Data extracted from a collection
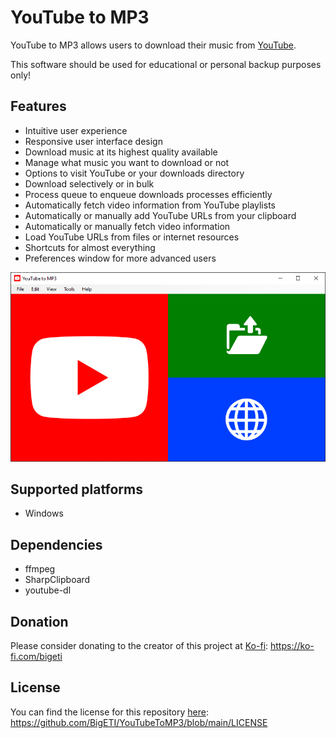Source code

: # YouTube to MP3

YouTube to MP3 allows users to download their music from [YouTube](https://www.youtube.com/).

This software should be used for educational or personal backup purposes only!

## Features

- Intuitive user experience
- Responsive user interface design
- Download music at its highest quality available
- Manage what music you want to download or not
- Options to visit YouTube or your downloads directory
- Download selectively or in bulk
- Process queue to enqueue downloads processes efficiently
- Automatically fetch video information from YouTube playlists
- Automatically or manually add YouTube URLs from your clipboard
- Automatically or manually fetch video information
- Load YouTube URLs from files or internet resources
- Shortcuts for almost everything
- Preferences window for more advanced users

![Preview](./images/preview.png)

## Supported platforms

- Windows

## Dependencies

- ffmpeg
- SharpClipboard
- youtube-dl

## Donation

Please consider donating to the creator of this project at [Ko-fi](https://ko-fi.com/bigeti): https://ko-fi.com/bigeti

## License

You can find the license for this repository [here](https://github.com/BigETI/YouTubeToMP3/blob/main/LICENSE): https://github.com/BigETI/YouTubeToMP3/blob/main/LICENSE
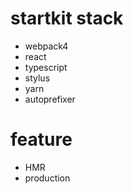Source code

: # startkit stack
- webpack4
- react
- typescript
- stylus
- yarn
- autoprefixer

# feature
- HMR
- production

---

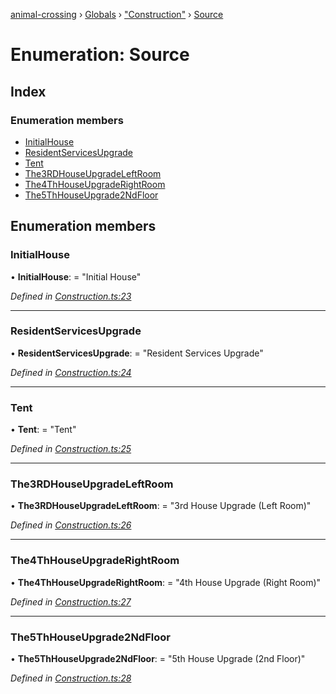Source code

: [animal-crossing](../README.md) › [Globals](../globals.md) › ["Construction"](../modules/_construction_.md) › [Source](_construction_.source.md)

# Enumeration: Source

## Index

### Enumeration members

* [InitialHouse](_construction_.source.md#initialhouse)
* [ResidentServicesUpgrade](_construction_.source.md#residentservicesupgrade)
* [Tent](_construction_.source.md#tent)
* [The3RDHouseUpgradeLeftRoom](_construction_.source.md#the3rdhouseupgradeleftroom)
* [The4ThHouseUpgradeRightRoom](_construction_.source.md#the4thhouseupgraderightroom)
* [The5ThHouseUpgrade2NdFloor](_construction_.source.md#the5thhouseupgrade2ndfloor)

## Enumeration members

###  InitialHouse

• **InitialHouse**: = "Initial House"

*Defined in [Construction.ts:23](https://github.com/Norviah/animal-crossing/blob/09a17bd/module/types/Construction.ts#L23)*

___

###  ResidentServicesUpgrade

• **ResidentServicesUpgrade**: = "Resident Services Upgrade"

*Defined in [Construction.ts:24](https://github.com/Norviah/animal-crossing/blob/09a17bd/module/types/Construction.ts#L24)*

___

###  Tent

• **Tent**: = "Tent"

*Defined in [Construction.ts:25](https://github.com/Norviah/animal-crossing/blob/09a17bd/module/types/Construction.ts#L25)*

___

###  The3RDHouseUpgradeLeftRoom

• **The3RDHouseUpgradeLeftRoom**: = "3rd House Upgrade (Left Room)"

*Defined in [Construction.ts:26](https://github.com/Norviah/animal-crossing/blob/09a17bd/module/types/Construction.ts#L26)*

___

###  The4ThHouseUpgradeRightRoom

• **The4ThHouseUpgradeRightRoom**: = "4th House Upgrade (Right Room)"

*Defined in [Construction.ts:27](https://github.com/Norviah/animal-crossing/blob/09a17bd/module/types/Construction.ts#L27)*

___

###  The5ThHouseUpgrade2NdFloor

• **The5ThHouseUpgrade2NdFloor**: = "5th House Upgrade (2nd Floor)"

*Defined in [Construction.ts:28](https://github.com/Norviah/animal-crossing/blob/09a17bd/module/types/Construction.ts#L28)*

Problem to solve: Copy out each line of the records above that includes "fetch".

Finished task:
- Automatically fetch video information from YouTube playlists
- Automatically or manually fetch video information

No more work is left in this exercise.